Gilmar cogita que procuradores de Curitiba tenham “manipulado delações”

"Fico imaginando quantas pessoas tiveram de delatar a partir da indução dessa gente. Podem ter manipulado as delações premiadas", disse o ministro do STF em entrevista à Rádio Gaúcha

Jornal GGN – Sergio Moro em conluio com os procuradores de Curitiba praticamente construíram uma “verdadeira organização criminosa”. É o que afirma o ministro do Supremo Tribunal Federal, Gilmar Mendes.

Em entrevista divulgada pela Rádio Gaúcha, Gilmar frisou que há tempos vem fazendo as análises corretas sobre a Lava Jato em Curitiba. A força-tarefa, ali, atuo articulada com o Juízo e extrapolou suas prerrogativas. Mesmo sabendo que algumas condutas, se descobertas, seriam vistas como erráticas ou ilegais, os procuradores perseguiram seus anseios políticos mesmo usando, usando o cargo no Ministério Público Federal e o apoio da mídia e da sociedade como instrumento e escudo.

O ministro destacou especial o “negócio lucrativo” da Lava Jato, que envolve não só as palestras que Moro e procuradores deram a empresas – inclusive algumas citadas em delações – mas também a fundação de direito privado que seria criada com uma multa bilionária que a Petrobras foi obrigada a pagar nos Estados Unidos.

Para Gilmar, afastado ou não do MP, certo é que Dallagnol (mas serve para os demais procuradores citados na série da Vaza Jato) perdeu as condições de tocar a investigação. Qualquer medida que venha a tomar no âmbito da operação será vista, a partir de agora, com desconfiança.

O GGN reproduz, abaixo, os principais trechos das respostas de Gilmar Mendes à Rádio Gaúcha.

***

Eu tinha feito essa advertência há muito tempo. Quando saiu essa história da fundação do Dallagnol, eu ponderei que estávamos diante de uma agente buscando dinheiro, que o negócio do combate à corrupção é extremamente lucrativo, e é o que se viu com as palestras.

O dinheiro que foi devolvido [por causa da multa nos EUA] é da Petrobras, é da União, ninguém pode se apropriar disso, mas eles estavam atrás de dinheiro.

Essa colaboração de procurador e juiz é extremamente grave.

É a maior crise que se abateu sobre o Judiciário brasileiro desde a redemocratização.
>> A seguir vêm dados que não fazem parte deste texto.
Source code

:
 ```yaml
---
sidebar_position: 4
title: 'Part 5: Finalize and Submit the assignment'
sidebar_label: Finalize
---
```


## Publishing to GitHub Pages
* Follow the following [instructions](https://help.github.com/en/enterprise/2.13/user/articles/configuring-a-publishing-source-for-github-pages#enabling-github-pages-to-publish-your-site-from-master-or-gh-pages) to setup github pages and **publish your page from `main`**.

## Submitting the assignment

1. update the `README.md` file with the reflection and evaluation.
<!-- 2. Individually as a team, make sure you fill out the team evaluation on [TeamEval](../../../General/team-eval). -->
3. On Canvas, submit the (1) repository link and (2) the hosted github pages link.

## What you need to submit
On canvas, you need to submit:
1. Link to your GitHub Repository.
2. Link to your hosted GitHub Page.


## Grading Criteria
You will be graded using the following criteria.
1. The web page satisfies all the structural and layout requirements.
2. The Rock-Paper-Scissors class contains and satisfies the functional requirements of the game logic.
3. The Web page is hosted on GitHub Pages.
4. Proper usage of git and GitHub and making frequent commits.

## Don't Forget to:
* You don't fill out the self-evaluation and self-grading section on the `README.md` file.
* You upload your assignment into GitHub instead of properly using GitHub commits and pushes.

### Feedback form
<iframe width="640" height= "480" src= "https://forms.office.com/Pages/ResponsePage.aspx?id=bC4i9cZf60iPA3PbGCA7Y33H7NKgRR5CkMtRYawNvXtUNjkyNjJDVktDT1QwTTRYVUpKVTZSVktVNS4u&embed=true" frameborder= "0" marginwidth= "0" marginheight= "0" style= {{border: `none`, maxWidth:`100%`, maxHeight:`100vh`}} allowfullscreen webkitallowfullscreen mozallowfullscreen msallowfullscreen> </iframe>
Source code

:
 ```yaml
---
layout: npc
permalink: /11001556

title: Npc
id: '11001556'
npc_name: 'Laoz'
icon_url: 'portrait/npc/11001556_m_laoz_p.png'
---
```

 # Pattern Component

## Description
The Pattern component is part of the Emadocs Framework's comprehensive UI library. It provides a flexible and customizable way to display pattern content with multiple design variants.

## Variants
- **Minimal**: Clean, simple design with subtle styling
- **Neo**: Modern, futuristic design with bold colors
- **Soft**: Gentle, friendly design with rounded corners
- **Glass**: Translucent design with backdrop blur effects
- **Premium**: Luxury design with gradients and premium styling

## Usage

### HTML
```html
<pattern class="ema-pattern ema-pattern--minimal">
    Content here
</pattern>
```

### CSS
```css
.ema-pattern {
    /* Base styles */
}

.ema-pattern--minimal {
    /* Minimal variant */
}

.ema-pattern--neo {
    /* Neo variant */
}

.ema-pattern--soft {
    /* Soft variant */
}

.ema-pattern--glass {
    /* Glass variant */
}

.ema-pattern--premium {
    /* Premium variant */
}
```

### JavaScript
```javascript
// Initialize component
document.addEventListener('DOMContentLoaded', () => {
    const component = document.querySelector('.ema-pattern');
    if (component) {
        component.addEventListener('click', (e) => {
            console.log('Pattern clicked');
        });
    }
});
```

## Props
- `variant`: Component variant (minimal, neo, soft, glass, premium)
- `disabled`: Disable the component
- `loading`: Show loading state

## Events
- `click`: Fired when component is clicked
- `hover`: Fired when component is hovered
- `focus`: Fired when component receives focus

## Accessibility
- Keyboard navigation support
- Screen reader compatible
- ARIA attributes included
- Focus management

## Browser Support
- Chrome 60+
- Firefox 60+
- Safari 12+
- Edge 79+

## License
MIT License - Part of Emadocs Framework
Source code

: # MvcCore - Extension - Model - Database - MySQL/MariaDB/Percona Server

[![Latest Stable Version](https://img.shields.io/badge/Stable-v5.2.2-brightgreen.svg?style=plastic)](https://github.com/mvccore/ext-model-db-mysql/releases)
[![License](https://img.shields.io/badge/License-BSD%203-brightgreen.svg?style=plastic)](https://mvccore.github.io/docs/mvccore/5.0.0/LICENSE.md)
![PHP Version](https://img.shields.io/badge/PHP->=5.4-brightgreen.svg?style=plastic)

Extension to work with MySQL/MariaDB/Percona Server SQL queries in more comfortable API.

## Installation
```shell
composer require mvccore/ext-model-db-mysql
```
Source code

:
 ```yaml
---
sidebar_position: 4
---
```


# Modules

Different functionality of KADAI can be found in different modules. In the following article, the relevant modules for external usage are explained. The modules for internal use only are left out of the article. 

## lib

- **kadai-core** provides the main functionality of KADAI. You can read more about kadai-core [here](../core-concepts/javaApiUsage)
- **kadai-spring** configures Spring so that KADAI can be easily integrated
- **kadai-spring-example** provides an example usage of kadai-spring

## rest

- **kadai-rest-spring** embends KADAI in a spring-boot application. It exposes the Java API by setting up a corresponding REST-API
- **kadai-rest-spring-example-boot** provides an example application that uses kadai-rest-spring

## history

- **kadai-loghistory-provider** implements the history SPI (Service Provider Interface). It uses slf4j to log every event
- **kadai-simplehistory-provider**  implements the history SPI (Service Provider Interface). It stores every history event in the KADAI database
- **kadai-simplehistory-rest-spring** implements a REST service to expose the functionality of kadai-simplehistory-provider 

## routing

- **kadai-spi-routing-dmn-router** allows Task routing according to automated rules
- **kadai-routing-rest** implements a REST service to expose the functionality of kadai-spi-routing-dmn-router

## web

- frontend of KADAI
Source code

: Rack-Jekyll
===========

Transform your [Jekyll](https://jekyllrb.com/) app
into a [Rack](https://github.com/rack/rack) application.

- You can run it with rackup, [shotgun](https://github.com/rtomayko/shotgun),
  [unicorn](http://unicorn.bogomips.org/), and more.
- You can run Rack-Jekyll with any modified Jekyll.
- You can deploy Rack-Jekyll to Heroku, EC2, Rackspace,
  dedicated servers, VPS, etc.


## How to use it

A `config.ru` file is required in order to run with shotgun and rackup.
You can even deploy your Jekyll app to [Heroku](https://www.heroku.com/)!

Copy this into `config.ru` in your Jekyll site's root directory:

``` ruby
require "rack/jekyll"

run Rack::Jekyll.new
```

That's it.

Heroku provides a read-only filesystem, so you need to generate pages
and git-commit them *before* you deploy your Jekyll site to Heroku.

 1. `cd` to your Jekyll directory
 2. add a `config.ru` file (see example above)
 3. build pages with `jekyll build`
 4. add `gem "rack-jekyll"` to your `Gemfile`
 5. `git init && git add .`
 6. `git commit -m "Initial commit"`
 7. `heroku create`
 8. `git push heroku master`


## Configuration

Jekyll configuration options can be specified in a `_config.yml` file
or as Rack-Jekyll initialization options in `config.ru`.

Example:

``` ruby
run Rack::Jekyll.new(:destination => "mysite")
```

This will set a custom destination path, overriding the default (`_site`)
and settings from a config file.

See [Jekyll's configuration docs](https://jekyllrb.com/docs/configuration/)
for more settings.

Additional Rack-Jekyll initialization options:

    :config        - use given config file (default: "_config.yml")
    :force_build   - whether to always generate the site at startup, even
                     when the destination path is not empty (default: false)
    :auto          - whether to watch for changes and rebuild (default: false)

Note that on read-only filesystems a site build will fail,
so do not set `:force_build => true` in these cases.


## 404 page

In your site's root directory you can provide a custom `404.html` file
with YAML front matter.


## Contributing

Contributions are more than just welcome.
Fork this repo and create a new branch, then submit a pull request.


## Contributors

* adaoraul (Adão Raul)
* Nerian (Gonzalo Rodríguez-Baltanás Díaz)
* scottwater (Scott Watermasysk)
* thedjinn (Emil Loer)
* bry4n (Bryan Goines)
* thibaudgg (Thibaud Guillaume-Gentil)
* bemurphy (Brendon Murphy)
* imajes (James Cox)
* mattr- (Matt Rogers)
Esse consórcio entre procuradores e juiz construiu uma verdadeira organização criminosa.

Eu não me surpreenderia se, por exemplo, amanhã, eles inventassem uma conta minha no exterior.

Essa coisa [Lava Jato] se tornou muito lucrativa para todos. Extremamente lucrativa, e de forma irregular. Me parece que isso é extremamente grave e disso tudo pouco que se sabe.

Fico imaginando quantas pessoas tiveram de delatar a partir da indução dessa gente. Podem ter manipulado as delações premiadas.

É uma anomia, porque os órgãos correicionais do Ministério Público não estão funcionando [contra Dallagnol, apesar das diversas ações movidas contra os abusos do procurador].

Afastado ou não, ele [Dallagnol] não tem mais condições de permanecer. Qualquer ação será vista com suspeita. Já não exercem [os procuradores que caíram na Vaza Jato] mais a função.

O triste é que se organize uma força-tarefa para combater crime e ela comece a cometer crime.

O que tem validade [ao longo da investigação, em termos de sentenças], que tenha validade. Mas isso não diminui a gravidade do fato [revelado pelo dossiê Intercept].

[Nas instâncias superiores] Ninguém analisa fatos quando analisa essas matérias [as sentenças que vieram da primeira instância]. Ninguém sabia que o juiz se articulou com o procurador. É preciso analisar caso a caso e dar a gravidade devida à matéria.

É linguagem de criminoso [a que é usada pelos procuradores nos chats de Telegram]. ‘Estamos fazendo algo ilegal, mas ninguém vai saber’. Que outros crimes eles teriam praticado? Isso é linguagem de procurador?

Estavam vendendo palestras até para empresas investigadas por ele. Se outras pessoas tivessem feito isso, eles teriam pedido prisão preventiva.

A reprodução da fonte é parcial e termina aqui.